President Trump boasted Tuesday afternoon about his administration’s efforts to “revive” the nation’s energy and manufacturing sectors during a visit to Royal Dutch Shell’s ethane cracker plant construction site in Beaver County, Pennsylvania.
Trump also took credit for the multibillion-dollar project’s existence, Kallanish Energy learns. “It was the Trump administration that made it possible, no one else,” Trump said during his speech inside a warehouse at the Shell site to an audience of mostly construction and trade workers employed there, the Tribune-Review newspaper reported. “Without us, you would have never been able to do this.”
Shell formally announced in June 2016 — before Trump was elected — it would proceed with construction, but the company and government leaders began working on the project more than four years earlier.
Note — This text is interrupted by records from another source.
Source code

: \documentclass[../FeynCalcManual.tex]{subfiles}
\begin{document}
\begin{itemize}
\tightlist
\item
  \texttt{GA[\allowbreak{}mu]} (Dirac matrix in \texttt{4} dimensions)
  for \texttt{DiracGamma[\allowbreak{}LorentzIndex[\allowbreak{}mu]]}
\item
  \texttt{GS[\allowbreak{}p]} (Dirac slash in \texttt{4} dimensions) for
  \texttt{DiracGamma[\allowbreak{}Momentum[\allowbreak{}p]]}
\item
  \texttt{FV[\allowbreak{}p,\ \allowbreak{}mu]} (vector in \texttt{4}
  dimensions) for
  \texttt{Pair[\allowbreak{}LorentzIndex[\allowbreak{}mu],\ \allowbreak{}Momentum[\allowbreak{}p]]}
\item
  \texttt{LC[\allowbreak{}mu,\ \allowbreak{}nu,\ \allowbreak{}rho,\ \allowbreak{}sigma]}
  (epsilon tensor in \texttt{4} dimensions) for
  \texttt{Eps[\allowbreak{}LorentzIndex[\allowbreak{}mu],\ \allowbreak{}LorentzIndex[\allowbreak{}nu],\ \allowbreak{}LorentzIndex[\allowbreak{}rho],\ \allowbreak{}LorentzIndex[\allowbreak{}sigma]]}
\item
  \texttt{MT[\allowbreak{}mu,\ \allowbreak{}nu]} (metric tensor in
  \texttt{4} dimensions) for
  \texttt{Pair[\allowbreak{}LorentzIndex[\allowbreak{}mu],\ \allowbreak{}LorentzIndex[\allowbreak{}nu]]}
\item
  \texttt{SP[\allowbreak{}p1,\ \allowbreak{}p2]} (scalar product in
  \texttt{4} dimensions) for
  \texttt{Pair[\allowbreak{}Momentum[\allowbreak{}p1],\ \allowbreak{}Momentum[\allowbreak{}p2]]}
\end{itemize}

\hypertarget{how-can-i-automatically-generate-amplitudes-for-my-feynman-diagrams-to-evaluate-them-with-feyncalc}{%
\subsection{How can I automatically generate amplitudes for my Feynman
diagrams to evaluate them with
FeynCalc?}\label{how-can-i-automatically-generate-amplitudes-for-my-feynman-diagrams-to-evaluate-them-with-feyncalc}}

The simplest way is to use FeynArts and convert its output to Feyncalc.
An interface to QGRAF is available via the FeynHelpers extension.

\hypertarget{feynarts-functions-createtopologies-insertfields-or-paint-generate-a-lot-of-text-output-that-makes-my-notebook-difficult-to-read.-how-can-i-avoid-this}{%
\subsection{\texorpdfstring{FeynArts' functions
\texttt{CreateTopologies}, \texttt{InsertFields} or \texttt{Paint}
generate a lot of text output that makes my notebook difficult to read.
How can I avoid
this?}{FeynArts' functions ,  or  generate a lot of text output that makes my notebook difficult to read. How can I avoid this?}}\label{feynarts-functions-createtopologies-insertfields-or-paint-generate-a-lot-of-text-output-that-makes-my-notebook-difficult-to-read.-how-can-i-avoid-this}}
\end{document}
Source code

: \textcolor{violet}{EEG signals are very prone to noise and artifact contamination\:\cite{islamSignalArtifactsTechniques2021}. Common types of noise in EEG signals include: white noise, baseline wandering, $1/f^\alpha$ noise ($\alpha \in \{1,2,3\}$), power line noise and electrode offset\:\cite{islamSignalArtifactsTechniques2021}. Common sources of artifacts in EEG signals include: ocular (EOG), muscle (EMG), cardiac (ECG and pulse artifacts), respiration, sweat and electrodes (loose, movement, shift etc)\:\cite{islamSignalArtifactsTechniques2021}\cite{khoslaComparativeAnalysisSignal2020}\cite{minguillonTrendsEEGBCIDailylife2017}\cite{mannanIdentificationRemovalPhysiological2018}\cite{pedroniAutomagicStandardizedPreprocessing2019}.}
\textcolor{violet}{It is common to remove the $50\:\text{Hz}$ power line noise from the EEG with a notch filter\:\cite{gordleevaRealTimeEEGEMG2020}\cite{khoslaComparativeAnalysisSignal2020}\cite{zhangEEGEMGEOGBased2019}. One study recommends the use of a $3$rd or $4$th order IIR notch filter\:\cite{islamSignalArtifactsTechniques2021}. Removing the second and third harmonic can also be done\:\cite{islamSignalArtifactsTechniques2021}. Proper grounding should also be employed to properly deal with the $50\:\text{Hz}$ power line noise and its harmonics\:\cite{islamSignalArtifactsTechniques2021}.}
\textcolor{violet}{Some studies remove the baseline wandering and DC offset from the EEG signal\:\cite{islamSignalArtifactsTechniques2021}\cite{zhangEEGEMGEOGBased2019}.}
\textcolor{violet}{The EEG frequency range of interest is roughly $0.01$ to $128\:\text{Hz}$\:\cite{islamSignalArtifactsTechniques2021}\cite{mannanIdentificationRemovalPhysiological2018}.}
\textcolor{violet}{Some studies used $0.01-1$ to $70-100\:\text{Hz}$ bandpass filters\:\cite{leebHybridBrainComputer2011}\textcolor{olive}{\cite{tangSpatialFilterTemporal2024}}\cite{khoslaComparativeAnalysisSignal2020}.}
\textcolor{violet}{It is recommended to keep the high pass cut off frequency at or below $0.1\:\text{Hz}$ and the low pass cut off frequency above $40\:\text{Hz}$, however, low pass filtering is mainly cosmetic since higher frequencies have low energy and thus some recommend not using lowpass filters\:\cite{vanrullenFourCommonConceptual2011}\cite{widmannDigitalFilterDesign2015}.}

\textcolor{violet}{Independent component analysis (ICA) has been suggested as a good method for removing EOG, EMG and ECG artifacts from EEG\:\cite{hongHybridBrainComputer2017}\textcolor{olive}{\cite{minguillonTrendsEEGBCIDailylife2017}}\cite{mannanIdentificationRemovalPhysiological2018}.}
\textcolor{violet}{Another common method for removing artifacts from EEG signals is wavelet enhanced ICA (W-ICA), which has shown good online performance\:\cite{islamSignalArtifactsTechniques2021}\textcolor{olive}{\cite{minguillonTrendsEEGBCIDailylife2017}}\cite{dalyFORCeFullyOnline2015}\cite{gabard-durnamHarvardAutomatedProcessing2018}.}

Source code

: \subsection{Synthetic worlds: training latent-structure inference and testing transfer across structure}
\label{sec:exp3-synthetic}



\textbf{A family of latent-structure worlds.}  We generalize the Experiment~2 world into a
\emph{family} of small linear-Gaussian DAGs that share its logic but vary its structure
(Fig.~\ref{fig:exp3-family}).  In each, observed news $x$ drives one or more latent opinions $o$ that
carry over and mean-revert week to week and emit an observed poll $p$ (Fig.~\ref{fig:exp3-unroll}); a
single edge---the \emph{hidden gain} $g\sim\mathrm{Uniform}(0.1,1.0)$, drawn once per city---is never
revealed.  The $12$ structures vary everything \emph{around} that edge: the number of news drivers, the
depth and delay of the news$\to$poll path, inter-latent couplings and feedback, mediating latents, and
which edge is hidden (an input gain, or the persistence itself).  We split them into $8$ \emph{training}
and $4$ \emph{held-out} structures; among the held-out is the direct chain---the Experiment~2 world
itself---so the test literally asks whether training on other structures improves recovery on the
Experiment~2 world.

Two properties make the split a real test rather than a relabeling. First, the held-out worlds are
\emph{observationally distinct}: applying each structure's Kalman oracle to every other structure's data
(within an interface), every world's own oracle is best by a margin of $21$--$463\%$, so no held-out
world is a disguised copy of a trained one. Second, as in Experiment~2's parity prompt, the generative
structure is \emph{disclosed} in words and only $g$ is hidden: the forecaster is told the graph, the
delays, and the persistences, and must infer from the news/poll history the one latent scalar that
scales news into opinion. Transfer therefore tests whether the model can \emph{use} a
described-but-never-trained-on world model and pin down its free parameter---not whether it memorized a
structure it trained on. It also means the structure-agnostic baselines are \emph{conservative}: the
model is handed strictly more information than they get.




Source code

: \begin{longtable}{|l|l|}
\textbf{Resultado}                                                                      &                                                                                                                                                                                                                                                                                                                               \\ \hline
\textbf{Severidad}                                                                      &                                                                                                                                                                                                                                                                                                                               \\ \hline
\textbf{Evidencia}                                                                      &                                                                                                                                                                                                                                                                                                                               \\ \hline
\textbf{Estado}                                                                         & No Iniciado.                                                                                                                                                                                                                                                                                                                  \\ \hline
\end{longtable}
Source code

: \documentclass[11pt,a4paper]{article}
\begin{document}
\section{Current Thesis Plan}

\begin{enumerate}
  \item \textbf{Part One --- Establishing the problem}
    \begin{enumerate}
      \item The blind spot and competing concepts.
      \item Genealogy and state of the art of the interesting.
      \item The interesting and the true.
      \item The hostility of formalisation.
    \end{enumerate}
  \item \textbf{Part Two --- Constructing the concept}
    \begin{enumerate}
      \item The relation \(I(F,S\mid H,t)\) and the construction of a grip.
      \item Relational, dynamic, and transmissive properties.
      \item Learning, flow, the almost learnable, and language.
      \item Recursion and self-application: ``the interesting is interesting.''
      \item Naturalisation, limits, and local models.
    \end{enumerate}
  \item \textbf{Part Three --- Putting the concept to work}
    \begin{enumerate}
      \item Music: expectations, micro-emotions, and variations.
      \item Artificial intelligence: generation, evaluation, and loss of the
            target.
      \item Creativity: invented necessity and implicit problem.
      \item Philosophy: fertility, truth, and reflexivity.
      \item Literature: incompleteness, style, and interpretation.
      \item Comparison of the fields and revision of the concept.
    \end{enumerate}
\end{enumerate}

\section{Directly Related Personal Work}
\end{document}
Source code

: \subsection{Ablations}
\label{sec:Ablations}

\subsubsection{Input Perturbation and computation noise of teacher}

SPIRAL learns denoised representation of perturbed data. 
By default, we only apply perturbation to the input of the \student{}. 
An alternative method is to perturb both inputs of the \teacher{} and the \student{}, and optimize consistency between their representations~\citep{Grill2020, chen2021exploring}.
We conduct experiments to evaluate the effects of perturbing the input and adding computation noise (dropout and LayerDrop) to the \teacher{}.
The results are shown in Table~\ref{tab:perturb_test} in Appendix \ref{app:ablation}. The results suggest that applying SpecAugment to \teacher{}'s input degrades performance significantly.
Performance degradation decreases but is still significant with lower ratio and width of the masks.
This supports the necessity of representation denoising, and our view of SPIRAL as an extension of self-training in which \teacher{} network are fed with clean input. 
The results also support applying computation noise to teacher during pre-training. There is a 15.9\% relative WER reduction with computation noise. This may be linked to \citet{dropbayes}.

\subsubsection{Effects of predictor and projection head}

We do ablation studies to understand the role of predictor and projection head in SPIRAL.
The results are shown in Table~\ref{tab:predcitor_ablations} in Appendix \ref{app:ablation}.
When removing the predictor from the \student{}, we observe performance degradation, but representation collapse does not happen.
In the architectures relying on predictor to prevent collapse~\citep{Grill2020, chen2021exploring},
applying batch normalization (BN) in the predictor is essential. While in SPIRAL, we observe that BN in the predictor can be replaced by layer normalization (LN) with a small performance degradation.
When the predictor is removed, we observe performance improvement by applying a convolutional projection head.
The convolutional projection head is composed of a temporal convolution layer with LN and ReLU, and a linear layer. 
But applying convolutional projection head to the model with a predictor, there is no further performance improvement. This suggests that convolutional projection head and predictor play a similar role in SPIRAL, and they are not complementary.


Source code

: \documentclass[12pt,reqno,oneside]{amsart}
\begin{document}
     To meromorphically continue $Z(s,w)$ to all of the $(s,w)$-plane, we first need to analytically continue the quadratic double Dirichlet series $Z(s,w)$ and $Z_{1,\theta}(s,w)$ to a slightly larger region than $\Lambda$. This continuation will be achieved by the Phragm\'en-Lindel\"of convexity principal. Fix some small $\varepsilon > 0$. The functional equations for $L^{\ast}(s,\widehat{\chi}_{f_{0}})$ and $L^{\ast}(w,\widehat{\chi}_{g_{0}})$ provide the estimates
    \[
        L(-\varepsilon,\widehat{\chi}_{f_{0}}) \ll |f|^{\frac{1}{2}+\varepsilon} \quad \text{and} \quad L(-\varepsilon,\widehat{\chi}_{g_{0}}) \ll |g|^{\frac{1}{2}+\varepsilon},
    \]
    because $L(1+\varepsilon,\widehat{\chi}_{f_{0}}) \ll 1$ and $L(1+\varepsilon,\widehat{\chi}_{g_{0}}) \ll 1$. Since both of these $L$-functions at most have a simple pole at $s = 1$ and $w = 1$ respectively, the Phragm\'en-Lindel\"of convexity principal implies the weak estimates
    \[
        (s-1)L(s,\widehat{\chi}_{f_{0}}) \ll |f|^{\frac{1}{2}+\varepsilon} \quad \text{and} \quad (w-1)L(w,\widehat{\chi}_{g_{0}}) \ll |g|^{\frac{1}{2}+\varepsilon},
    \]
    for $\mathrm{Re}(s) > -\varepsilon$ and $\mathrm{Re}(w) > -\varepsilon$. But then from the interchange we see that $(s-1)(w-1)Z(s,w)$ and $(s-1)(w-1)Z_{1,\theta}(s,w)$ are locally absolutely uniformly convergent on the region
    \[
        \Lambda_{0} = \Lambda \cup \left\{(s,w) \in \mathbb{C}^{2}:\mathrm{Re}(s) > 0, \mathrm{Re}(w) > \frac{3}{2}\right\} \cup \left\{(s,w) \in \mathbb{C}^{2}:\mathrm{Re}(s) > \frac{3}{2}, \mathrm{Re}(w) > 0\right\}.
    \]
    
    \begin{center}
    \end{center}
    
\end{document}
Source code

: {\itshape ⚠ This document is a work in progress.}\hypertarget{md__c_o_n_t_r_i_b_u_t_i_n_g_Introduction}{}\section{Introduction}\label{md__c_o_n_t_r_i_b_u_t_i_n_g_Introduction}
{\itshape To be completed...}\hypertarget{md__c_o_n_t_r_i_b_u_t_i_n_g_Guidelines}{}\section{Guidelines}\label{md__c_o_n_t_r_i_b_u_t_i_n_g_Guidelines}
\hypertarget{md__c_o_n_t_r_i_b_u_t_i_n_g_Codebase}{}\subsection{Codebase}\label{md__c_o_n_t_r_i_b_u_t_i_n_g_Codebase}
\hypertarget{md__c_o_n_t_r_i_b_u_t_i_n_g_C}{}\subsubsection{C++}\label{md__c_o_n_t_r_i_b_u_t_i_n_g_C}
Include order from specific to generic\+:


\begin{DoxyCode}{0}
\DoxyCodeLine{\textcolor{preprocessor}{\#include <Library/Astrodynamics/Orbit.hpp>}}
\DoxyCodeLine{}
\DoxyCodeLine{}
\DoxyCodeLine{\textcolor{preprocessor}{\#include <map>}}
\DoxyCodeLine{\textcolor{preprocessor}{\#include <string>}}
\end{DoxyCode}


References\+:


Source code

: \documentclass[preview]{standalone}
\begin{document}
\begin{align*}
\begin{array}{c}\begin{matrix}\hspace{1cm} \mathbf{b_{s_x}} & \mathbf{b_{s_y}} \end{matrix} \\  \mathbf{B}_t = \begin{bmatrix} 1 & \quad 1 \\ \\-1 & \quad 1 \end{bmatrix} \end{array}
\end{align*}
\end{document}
Trump said if Hillary Clinton had won in 2016, projects like the cracker plant would not be advancing and the natural gas, coal and steel industries in the U.S. would be far worse off or “dead.”
The Shell plant will produce plastic pellets that make up many popular consumer goods. The site, roughly 35 miles northwest of Pittsburgh along the Ohio River, is the nation’s largest active construction project, requiring more than 5,000 temporary workers. Construction began in earnest in 2017 and is set to continue through 2020.
As Trump spoke, a protest against him continued about five miles away from the Shell plant, outside the Beaver County Courthouse.
Protesters expressing concerns over how the plant will impact air and water quality carried signs, dressed in costumes and displayed two large inflatables resembling the president — one as a toddler, the other as a chicken.
After Trump’s speech, he, Shell executives and Energy Secretary Rick Perry took a brief tour of the plant, slated to open in 2021.